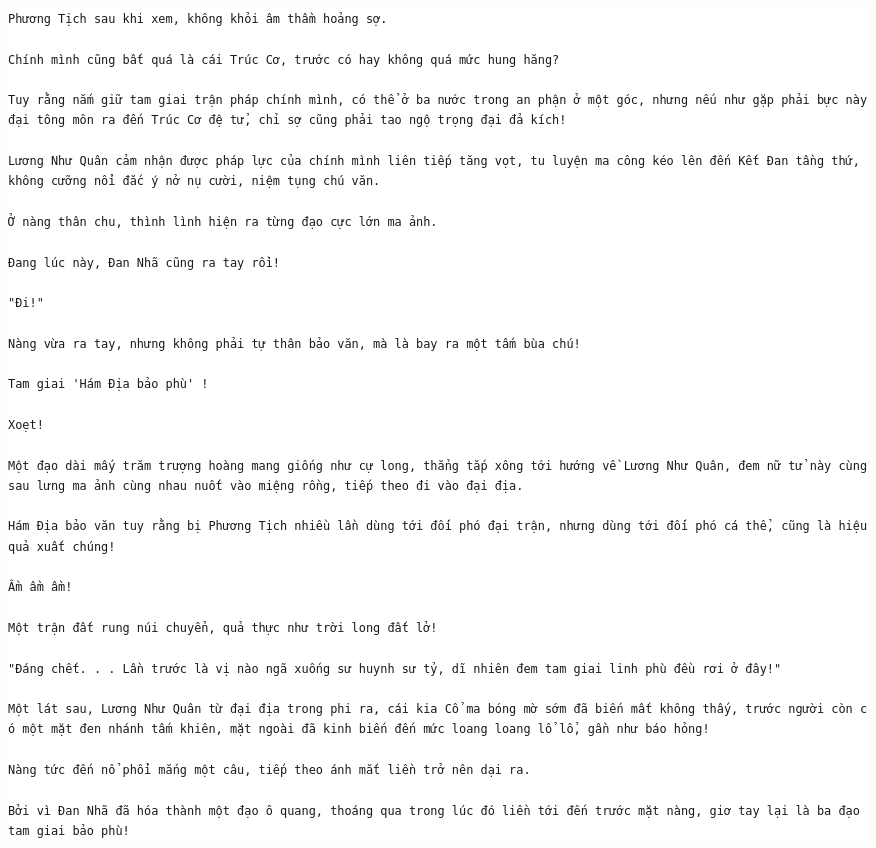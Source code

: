 	Phương Tịch sau khi xem, không khỏi âm thầm hoảng sợ.

	Chính mình cũng bất quá là cái Trúc Cơ, trước có hay không quá mức hung hăng?

	Tuy rằng nắm giữ tam giai trận pháp chính mình, có thể ở ba nước trong an phận ở một góc, nhưng nếu như gặp phải bực này đại tông môn ra đến Trúc Cơ đệ tử, chỉ sợ cũng phải tao ngộ trọng đại đả kích!

	Lương Như Quân cảm nhận được pháp lực của chính mình liên tiếp tăng vọt, tu luyện ma công kéo lên đến Kết Đan tầng thứ, không cưỡng nổi đắc ý nở nụ cười, niệm tụng chú văn.

	Ở nàng thân chu, thình lình hiện ra từng đạo cực lớn ma ảnh.

	Đang lúc này, Đan Nhã cũng ra tay rồi!

	"Đi!"

	Nàng vừa ra tay, nhưng không phải tự thân bảo văn, mà là bay ra một tấm bùa chú!

	Tam giai 'Hám Địa bảo phù' !

	Xoẹt!

	Một đạo dài mấy trăm trượng hoàng mang giống như cự long, thẳng tắp xông tới hướng về Lương Như Quân, đem nữ tử này cùng sau lưng ma ảnh cùng nhau nuốt vào miệng rồng, tiếp theo đi vào đại địa.

	Hám Địa bảo văn tuy rằng bị Phương Tịch nhiều lần dùng tới đối phó đại trận, nhưng dùng tới đối phó cá thể, cũng là hiệu quả xuất chúng!

	Ầm ầm ầm!

	Một trận đất rung núi chuyển, quả thực như trời long đất lở!

	"Đáng chết. . . Lần trước là vị nào ngã xuống sư huynh sư tỷ, dĩ nhiên đem tam giai linh phù đều rơi ở đây!"

	Một lát sau, Lương Như Quân từ đại địa trong phi ra, cái kia Cổ ma bóng mờ sớm đã biến mất không thấy, trước người còn có một mặt đen nhánh tấm khiên, mặt ngoài đã kinh biến đến mức loang loang lổ lổ, gần như báo hỏng!

	Nàng tức đến nổ phổi mắng một câu, tiếp theo ánh mắt liền trở nên dại ra.

	Bởi vì Đan Nhã đã hóa thành một đạo ô quang, thoáng qua trong lúc đó liền tới đến trước mặt nàng, giơ tay lại là ba đạo tam giai bảo phù!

^^^^

* _Task details_: Leave out all pictures, then copy the remaining material exactly.

* _Written solution_:
Source code

: 	Phương Tịch sau khi xem, không khỏi âm thầm hoảng sợ.

	Chính mình cũng bất quá là cái Trúc Cơ, trước có hay không quá mức hung hăng?

	Tuy rằng nắm giữ tam giai trận pháp chính mình, có thể ở ba nước trong an phận ở một góc, nhưng nếu như gặp phải bực này đại tông môn ra đến Trúc Cơ đệ tử, chỉ sợ cũng phải tao ngộ trọng đại đả kích!

	Lương Như Quân cảm nhận được pháp lực của chính mình liên tiếp tăng vọt, tu luyện ma công kéo lên đến Kết Đan tầng thứ, không cưỡng nổi đắc ý nở nụ cười, niệm tụng chú văn.

	Ở nàng thân chu, thình lình hiện ra từng đạo cực lớn ma ảnh.

	Đang lúc này, Đan Nhã cũng ra tay rồi!

	"Đi!"

	Nàng vừa ra tay, nhưng không phải tự thân bảo văn, mà là bay ra một tấm bùa chú!

	Tam giai 'Hám Địa bảo phù' !

	Xoẹt!

	Một đạo dài mấy trăm trượng hoàng mang giống như cự long, thẳng tắp xông tới hướng về Lương Như Quân, đem nữ tử này cùng sau lưng ma ảnh cùng nhau nuốt vào miệng rồng, tiếp theo đi vào đại địa.

	Hám Địa bảo văn tuy rằng bị Phương Tịch nhiều lần dùng tới đối phó đại trận, nhưng dùng tới đối phó cá thể, cũng là hiệu quả xuất chúng!

	Ầm ầm ầm!

	Một trận đất rung núi chuyển, quả thực như trời long đất lở!

	"Đáng chết. . . Lần trước là vị nào ngã xuống sư huynh sư tỷ, dĩ nhiên đem tam giai linh phù đều rơi ở đây!"

	Một lát sau, Lương Như Quân từ đại địa trong phi ra, cái kia Cổ ma bóng mờ sớm đã biến mất không thấy, trước người còn có một mặt đen nhánh tấm khiên, mặt ngoài đã kinh biến đến mức loang loang lổ lổ, gần như báo hỏng!

	Nàng tức đến nổ phổi mắng một câu, tiếp theo ánh mắt liền trở nên dại ra.

	Bởi vì Đan Nhã đã hóa thành một đạo ô quang, thoáng qua trong lúc đó liền tới đến trước mặt nàng, giơ tay lại là ba đạo tam giai bảo phù!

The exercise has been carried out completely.